Speak, Hands, For Me!

By now you know that the Proper Villains are presenting William Shakespeare’s Julius Caesar in The Loading Dock at Revolt Melbourne for Melbourne Fringe 2013. That’s a great thing.

But maybe you have some questions – like what did Caesar ever do to deserve this? Who’s that William Shakey guy you keep talking about? And what exactly is a Proper Villain?

               It’ll be nice working with Proper Villains again

                                – Basher Tarr, OCEAN’S ELEVEN

As disparate freelance theatre artists, we’ve all worked at one time or another on a project that, despite all our hopes in the beginning, becomes something we just don’t want to invite our family and friends to. We’ve all worked with people who don’t measure up to our personal standards of professional ethic, or who just don’t share our artistic sensibilities.

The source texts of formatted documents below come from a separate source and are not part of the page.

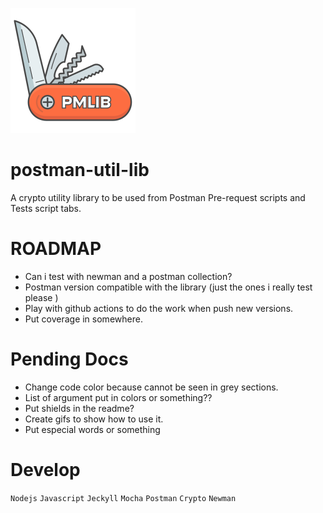 ![logo](/docs/assets/img/logo.png)

# postman-util-lib

A crypto utility library to be used from Postman Pre-request scripts and Tests script tabs.

# ROADMAP

- Can i test with newman and a postman collection?
- Postman version compatible with the library (just the ones i really test please )
- Play with github actions to do the work when push new versions.
- Put coverage in somewhere.

# Pending Docs

- Change code color because cannot be seen in grey sections.
- List of argument put in colors or something??
- Put shields in the readme?
- Create gifs to show how to use it.
- Put especial words or something

# Develop

`Nodejs` `Javascript` `Jeckyll` `Mocha` `Postman` `Crypto` `Newman`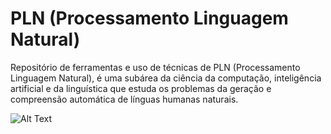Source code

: # **PLN (Processamento Linguagem Natural)**
Repositório de ferramentas e uso de técnicas de PLN (Processamento Linguagem Natural), é uma subárea da ciência da computação, inteligência artificial e da linguística que estuda os problemas da geração e compreensão automática de línguas humanas naturais.

![Alt Text](https://github.com/angeloBuso/CV_reconhecimento_facial/blob/master/cv_deteccao_faces.gif)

And after every one of those efforts, we all thought “It’ll be nice to work with Proper Villains again”.



We are theatre artists extensively trained in our individual crafts who undertake great works from both the classical and contemporary canon with the highest of personal and professional standards, with intent to inform, enthral and entertain, to engage our audience in high quality theatrical conversations that extend our mutual understanding of our society.

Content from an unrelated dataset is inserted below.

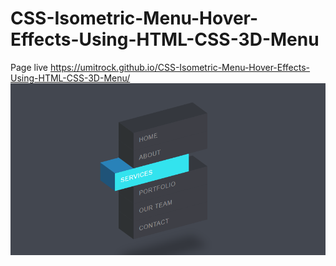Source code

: # CSS-Isometric-Menu-Hover-Effects-Using-HTML-CSS-3D-Menu
Page live https://umitrock.github.io/CSS-Isometric-Menu-Hover-Effects-Using-HTML-CSS-3D-Menu/
<img src="https://github.com/UmitRock/CSS-Isometric-Menu-Hover-Effects-Using-HTML-CSS-3D-Menu/blob/main/page.PNG?raw=true" alt="">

We want to talk to you. We want to challenge you. And we want you to challenge us. Because theatre without conversation isn’t fulfilling, and you don’t learn anything in a conversation without a challenge.

Speaking of not learning things…

For over 400 years Julius Caesar has remained one of the foremost works of political intrigue in the English language. Backstabbing, ambition and manipulation of the public consciousness all in the name of a greater good for Rome – these ideas aren’t alien to us today.

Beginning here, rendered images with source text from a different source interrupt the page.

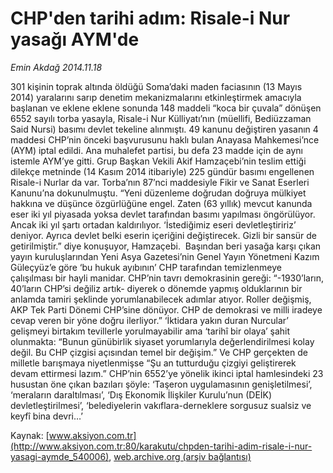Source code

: # CHP'den tarihi adım: Risale-i Nur yasağı AYM'de

*Emin Akdağ 2014.11.18*

<div class="pNewsDetailMainContent" itemprop="articleBody">
 <p>
  301 kişinin toprak altında öldüğü Soma’daki maden faciasının (13 Mayıs 2014) yaralarını sarıp denetim mekanizmalarını etkinleştirmek amacıyla başlanan ve eklene eklene sonunda 148 maddeli “koca bir çuvala” dönüşen 6552 sayılı torba yasayla, Risale-i Nur Külliyatı’nın (müellifi, Bediüzzaman Said Nursi) basımı devlet tekeline alınmıştı. 49 kanunu değiştiren yasanın 4 maddesi CHP’nin önceki başvurusunu haklı bulan Anayasa Mahkemesi’nce (AYM) iptal edildi. Ana muhalefet partisi, bu defa 23 madde için de aynı istemle AYM’ye gitti. Grup Başkan Vekili Akif Hamzaçebi’nin teslim ettiği dilekçe metninde (14 Kasım 2014 itibariyle) 225 gündür basımı engellenen Risale-i Nurlar da var. Torba’nın 87’nci maddesiyle Fikir ve Sanat Eserleri Kanunu’na dokunulmuştu. “Yeni düzenleme doğrudan doğruya mülkiyet hakkına ve düşünce özgürlüğüne engel. Zaten (63 yıllık) mevcut kanunda eser iki yıl piyasada yoksa devlet tarafından basımı yapılması öngörülüyor. Ancak iki yıl şartı ortadan kaldırılıyor. ‘İstediğimiz eseri devletleştiririz’ deniyor. Ayrıca devlet belki eserin içeriğini değiştirecek. Gizli bir sansür de getirilmiştir.” diye konuşuyor, Hamzaçebi.  Başından beri yasağa karşı çıkan yayın kuruluşlarından Yeni Asya Gazetesi’nin Genel Yayın Yönetmeni Kazım Güleçyüz’e göre ‘bu hukuk ayıbının’ CHP tarafından temizlenmeye çalışılması bir hayli manidar. CHP’nin tavrı demokrasinin gereği: “-1930’ların, 40’ların CHP’si değiliz artık- diyerek o dönemde yapmış olduklarının bir anlamda tamiri şeklinde yorumlanabilecek adımlar atıyor. Roller değişmiş, AKP Tek Parti Dönemi CHP’sine dönüyor. CHP de demokrasi ve milli iradeye cevap veren bir yöne doğru ilerliyor.” ‘İktidara yakın duran Nurcular’ gelişmeyi birtakım tevillerle yorulmayabilir ama ‘tarihî bir olaya’ şahit olunmakta: “Bunun günübirlik siyaset yorumlarıyla değerlendirilmesi kolay değil. Bu CHP çizgisi açısından temel bir değişim.” Ve CHP gerçekten de milletle barışmaya niyetlenmişse “Şu an tutturduğu çizgiyi geliştirerek devam ettirmesi lazım.” CHP’nin 6552’ye yönelik ikinci iptal hamlesindeki 23 husustan öne çıkan bazıları şöyle: ‘Taşeron uygulamasının genişletilmesi’, ‘meraların daraltılması’, ‘Dış Ekonomik İlişkiler Kurulu’nun (DEİK) devletleştirilmesi’, ‘belediyelerin vakıflara-derneklere sorgusuz sualsiz ve keyfî bina devri…’
 </p>
</div>


Kaynak: [www.aksiyon.com.tr](http://www.aksiyon.com.tr:80/karakutu/chpden-tarihi-adim-risale-i-nur-yasagi-aymde_540006), [web.archive.org (arşiv bağlantısı)](http://web.archive.org/web/20141204182612/http://www.aksiyon.com.tr:80/karakutu/chpden-tarihi-adim-risale-i-nur-yasagi-aymde_540006)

We live in uncertain political times, and our future seems grim at times – not for the people or the policies, but the apparent inability of our elected leaders to engage in intelligent, civilised and productive debate. We hear more negative press than positive, more opposition than progress, more damnation than praise – this isn’t a situation that engenders confidence in our leaders.

Coming in at under 90 minutes our sleek, minimalist cut cracks along, with our ensemble of 8 using Shakespeare’s text to relate the tragedy of Caesar and Brutus to a contemporary political forum.

We aim, as it were, to hold a mirror up to nature.

Big talk? Perhaps. Aiming high? Absolutely. But where’s the fun in doing what you know is possible?